Shewanda and Carl Harris were one of the first couples to participate in the program. Shewanda had one miscarriage and two ectopic pregnancies. According to Dr Mory Nouriani, “Shewanda’s case was an exceptionally difficult one. Her prior surgeries had left her with one remaining ovary which had been scarred down, and we were only able to obtain 6 eggs from that remaining ovary. Despite the up-hill battle, we were elated that her cycle was successful.” Shewanda’s only hope to conceive was through In Vitro Fertilization (IVF). At an average cost of over $10,000 per attempt, IVF was financially out of reach for the Harrises.
They applied to the From INCIID the Heart program in late 2004, were selected in December and underwent In Vitro Fertilization (IVF) treatment in February of 2005 with Dr. Mory Nouriani at the Sher Institutes for Reproductive Medicine (SIRM) in Los Angeles. SIRM and other IVF clinics regularly donate infertility services to the From INCIID the Heart program.
“I truly believe this opportunity to be both a duty and a privilege,” says Dr. Mory Nouriani. “There is no better job than helping couples who desperately want children make their dream a reality. I strongly believe that infertility doctors have an obligation to provide their specialized care to those who could not otherwise afford it.”
Shewanda’s medications, typically costing $1,500 to $5,000, were donated by Organon Pharmaceuticals, the manufacturer of the particular medications that she was treated with and a major contributor to the program.
The Harrises’ first cycle of IVF treatment was successful and they learned last April that they were expecting a baby. “We are so thankful to INCIID for creating this program. We knew IVF was our only hope and couldn’t bear the thought of giving up our dreams to have a baby. It was just financially out of reach for us. Holding our son Keenan this morning, after so many losses, was truly a dream come true. I just hope everyone will support this worthy and wonderful program.”
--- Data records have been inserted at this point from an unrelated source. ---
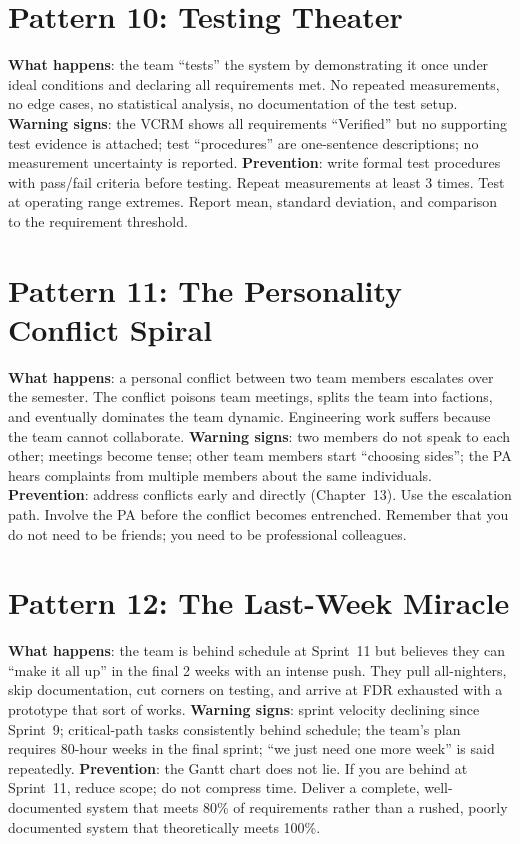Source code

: \section*{Pattern 10: Testing Theater}
\textbf{What happens}: the team ``tests'' the system by demonstrating it once under ideal conditions and declaring all requirements met. No repeated measurements, no edge cases, no statistical analysis, no documentation of the test setup.
\textbf{Warning signs}: the VCRM shows all requirements ``Verified'' but no supporting test evidence is attached; test ``procedures'' are one-sentence descriptions; no measurement uncertainty is reported.
\textbf{Prevention}: write formal test procedures with pass/fail criteria before testing. Repeat measurements at least 3 times. Test at operating range extremes. Report mean, standard deviation, and comparison to the requirement threshold.

\section*{Pattern 11: The Personality Conflict Spiral}
\textbf{What happens}: a personal conflict between two team members escalates over the semester. The conflict poisons team meetings, splits the team into factions, and eventually dominates the team dynamic. Engineering work suffers because the team cannot collaborate.
\textbf{Warning signs}: two members do not speak to each other; meetings become tense; other team members start ``choosing sides''; the PA hears complaints from multiple members about the same individuals.
\textbf{Prevention}: address conflicts early and directly (Chapter~13). Use the escalation path. Involve the PA before the conflict becomes entrenched. Remember that you do not need to be friends; you need to be professional colleagues.

\section*{Pattern 12: The Last-Week Miracle}
\textbf{What happens}: the team is behind schedule at Sprint~11 but believes they can ``make it all up'' in the final 2 weeks with an intense push. They pull all-nighters, skip documentation, cut corners on testing, and arrive at FDR exhausted with a prototype that sort of works.
\textbf{Warning signs}: sprint velocity declining since Sprint~9; critical-path tasks consistently behind schedule; the team's plan requires 80-hour weeks in the final sprint; ``we just need one more week'' is said repeatedly.
\textbf{Prevention}: the Gantt chart does not lie. If you are behind at Sprint~11, reduce scope; do not compress time. Deliver a complete, well-documented system that meets 80\% of requirements rather than a rushed, poorly documented system that theoretically meets 100\%.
After settling into what she hoped would be a routine pregnancy, Shewanda was diagnosed with gestational diabetes. To further complicate matters, the Harrises, who live in Vicksburg, Mississippi, were displaced by Hurricane Katrina for weeks while their home was without power. Shewanda was 30 weeks pregnant at the time and had to be monitored in a neighboring city. “Thank goodness for my Babybeat,” says Harris. “Finding our son’s heartbeat whenever I needed to hear it was very soothing and helped keep us from worrying so much.”
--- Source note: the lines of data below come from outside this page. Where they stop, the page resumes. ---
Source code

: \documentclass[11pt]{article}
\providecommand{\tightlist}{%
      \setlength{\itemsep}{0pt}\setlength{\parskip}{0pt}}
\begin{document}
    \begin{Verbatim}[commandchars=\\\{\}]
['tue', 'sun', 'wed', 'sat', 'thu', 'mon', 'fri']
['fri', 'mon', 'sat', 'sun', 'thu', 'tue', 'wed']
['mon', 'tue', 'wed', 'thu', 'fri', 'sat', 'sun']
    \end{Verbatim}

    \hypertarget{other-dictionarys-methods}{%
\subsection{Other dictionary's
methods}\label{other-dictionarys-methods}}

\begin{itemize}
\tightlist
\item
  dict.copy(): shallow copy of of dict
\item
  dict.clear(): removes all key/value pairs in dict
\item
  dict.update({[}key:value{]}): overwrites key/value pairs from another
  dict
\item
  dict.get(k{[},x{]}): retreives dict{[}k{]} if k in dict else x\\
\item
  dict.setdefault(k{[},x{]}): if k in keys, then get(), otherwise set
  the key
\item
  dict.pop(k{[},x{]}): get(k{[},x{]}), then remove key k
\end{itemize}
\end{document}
When Nancy Hemenway, INCIID’s Executive Director was asked how she felt about the birth of Keenen, she replied, “I feel like a surrogate grandma helping birth a second generation of INCIID babies.” Hemenway is co-founder and executive director of INCIID. She has a ten-year-old child conceived and born along with the organization almost eleven years ago. “Keenen is the first of a new generation of INCIID babies. We are putting real medical services into the hands of those struggling with infertility and pregnancy loss. I am elated and hope Keenen’s birthday is the first in a series of many more INCIID baby celebrations to come.”